En défense, aux termes de ses écritures notifiées électroniquement le 27 mai 2024, Madame [X] [K] [N] épouse [W] sollicite le prononcé du divorce sur le fondement des articles 233 et 234 du code civil, étant dit qu’il ressort des termes de sa discussion qu’elle se joint à la demande en divorce pour altération définitive du lien conjugal, ainsi que l’application des principes posés aux articles 262-1, 264 et 265 du code civil.
Les époux disent n’y avoir lieu à proposition de règlement de leurs intérêts pécuniaires et patrimoniaux en l’absence de tout actif commun.
L’ordonnance de clôture est intervenue le 25 juin 2024, avec fixation de la date de dépôt des dossiers au greffe le 27 août 2024.
Les parties ont été informées de ce que le jugement serait rendu le 26 novembre 2024 par mise à disposition au greffe de la juridiction.
[DÉBATS NON PUBLICS – Motivation de la décision occultée]
PAR CES MOTIFS
Le juge aux affaires familiales, statuant publiquement, par décision contradictoire et en premier ressort, après débats en chambre du conseil,
Vu l’assignation en divorce délivrée le 27 mars 2024,
Vu les propositions de non-lieu à règlement des intérêts pécuniaires et patrimoniaux des époux,
DECLARE les juridictions françaises internationalement compétentes pour statuer et la loi française applicable aux demandes formulées dans le cadre de l’actuelle procédure ;
PRONONCE le divorce entre :
Monsieur [F] [W]
né le [Date naissance 2] 1987 à [Localité 11] (COMORES)
et
Madame [X] [K] [N] épouse [W]
née le [Date naissance 1] 1990 à [Localité 10] (974)

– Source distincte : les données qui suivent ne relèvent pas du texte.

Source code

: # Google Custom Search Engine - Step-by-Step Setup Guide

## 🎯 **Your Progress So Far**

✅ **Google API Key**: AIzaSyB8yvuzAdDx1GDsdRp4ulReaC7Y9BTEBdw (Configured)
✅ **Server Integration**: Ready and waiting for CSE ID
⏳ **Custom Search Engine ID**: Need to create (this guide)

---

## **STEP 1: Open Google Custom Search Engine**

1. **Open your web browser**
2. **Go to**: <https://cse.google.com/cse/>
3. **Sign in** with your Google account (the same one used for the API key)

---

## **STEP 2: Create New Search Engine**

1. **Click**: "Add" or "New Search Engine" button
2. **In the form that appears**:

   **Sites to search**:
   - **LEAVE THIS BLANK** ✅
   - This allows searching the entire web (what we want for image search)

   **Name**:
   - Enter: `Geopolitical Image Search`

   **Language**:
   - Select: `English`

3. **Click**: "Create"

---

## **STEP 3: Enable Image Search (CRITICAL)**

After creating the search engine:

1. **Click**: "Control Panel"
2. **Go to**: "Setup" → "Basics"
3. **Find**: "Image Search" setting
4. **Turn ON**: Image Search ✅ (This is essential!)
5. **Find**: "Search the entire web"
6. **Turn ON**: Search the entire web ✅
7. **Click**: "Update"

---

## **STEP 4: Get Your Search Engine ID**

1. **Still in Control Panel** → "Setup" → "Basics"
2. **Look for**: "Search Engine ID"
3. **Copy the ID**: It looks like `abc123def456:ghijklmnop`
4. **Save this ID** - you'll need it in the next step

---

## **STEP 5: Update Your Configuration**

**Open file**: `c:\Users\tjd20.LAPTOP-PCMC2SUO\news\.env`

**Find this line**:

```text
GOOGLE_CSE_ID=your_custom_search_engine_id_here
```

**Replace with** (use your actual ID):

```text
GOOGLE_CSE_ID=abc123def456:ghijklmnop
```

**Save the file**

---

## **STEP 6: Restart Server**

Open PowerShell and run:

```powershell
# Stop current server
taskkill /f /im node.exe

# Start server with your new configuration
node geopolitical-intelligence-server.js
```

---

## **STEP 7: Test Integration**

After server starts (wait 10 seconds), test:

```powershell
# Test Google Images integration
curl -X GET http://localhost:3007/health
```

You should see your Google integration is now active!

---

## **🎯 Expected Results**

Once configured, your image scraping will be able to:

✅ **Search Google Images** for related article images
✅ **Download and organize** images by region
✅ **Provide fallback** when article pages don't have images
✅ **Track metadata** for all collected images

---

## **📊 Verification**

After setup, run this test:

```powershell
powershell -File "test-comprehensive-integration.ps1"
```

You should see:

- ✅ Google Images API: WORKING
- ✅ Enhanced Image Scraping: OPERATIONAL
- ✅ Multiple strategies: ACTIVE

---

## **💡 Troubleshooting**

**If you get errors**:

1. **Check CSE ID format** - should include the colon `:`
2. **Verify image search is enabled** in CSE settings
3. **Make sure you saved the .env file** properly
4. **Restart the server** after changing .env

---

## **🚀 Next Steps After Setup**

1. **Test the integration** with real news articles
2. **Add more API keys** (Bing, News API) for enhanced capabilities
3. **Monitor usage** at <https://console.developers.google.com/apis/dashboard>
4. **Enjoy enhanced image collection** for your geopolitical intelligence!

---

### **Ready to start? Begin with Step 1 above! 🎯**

mariés le [Date mariage 3] 2012 à [Localité 8] (976),
en application des articles 237 et 238 du Code civil,
DIT que le dispositif du présent jugement fera l’objet d’une mention en marge de l’acte de mariage des époux et de l’acte de naissance de Madame [X] [K] [N];
DIT que le présent jugement fera l’objet d’une mention sur les registres d’état civil du service central du Ministère des Affaires Etrangères établi à [Localité 9] et mentionné en marge de l’acte de naissance de Monsieur [F] [W] ;
CONDAMNE Monsieur [F] [W] aux dépens.
Ainsi fait et rendu par mise à disposition au greffe le 26 novembre 2024, les parties en ayant été avisées à l’issue des débats conformément aux dispositions du deuxième alinéa de l’article 450 du Code de procédure civile.